* [STUDY MATERIAL]

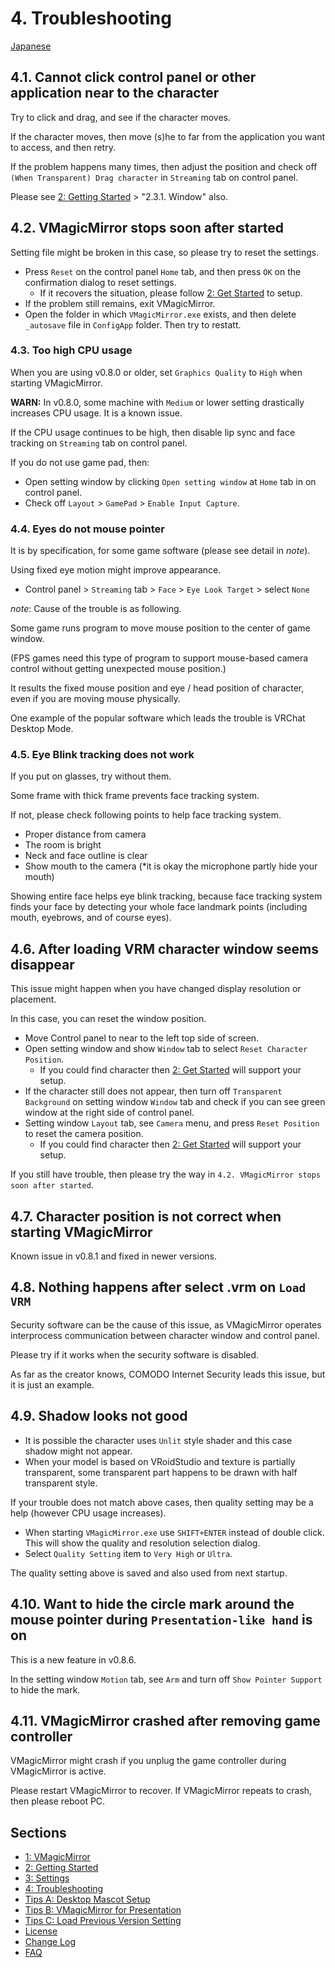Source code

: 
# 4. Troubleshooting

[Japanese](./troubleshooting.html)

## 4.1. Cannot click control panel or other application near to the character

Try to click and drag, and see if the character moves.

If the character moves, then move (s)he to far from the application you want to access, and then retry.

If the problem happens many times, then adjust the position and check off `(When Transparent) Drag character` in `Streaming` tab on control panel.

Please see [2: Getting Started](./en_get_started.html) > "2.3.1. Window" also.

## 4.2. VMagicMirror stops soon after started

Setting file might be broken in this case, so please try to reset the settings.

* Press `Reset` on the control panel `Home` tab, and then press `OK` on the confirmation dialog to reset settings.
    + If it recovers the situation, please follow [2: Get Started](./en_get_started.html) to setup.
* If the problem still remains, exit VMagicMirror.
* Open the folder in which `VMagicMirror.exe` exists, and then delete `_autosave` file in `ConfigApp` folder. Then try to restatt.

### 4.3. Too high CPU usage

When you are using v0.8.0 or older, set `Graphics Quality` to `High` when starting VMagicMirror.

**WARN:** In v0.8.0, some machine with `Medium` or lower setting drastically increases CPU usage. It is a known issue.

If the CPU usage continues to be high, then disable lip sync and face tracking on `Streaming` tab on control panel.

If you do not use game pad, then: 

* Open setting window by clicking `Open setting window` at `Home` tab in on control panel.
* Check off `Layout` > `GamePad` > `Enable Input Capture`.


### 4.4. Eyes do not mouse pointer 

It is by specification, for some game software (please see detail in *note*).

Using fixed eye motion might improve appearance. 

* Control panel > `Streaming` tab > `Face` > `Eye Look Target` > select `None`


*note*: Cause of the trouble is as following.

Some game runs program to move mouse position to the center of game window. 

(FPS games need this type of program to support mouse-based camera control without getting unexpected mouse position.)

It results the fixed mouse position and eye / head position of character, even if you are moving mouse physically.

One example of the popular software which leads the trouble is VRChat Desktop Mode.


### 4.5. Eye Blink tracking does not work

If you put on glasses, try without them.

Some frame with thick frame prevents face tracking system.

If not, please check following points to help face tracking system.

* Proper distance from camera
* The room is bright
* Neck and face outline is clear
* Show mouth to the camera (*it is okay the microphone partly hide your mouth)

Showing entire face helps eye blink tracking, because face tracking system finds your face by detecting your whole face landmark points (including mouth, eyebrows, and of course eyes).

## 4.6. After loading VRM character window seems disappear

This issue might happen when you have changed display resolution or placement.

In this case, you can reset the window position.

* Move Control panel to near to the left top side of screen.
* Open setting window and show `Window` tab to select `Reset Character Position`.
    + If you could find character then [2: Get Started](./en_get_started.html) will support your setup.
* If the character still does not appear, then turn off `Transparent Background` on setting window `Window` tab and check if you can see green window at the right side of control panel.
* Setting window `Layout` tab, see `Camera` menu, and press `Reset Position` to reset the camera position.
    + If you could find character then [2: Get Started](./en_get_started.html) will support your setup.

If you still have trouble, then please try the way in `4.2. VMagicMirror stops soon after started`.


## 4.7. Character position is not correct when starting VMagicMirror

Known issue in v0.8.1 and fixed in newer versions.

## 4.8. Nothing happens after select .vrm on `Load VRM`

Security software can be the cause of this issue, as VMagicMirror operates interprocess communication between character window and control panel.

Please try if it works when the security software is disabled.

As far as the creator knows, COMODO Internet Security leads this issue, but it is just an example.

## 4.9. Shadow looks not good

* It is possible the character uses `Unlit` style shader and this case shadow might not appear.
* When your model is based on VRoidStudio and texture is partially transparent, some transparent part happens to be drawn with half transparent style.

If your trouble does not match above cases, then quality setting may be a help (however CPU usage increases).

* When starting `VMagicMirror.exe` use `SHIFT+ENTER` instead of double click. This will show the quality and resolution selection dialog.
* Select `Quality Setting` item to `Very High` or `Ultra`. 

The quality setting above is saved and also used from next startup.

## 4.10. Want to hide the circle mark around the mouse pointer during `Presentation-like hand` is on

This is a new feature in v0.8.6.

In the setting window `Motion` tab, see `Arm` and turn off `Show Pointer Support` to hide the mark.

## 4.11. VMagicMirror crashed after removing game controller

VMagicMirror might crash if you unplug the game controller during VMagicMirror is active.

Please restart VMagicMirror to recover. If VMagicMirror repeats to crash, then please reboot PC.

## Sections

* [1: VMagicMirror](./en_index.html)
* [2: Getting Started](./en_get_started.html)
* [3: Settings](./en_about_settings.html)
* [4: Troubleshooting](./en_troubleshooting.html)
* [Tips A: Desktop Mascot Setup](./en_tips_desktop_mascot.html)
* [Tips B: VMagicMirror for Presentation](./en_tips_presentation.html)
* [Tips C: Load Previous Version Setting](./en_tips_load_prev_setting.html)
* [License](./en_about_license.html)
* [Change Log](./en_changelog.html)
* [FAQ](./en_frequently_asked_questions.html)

* [TASK REQUIREMENTS] Look through the material above for "from" and copy the lines that have it.

* [RESPONSE TO THE TASK]
If the character moves, then move (s)he to far from the application you want to access, and then retry.
* Proper distance from camera
The quality setting above is saved and also used from next startup.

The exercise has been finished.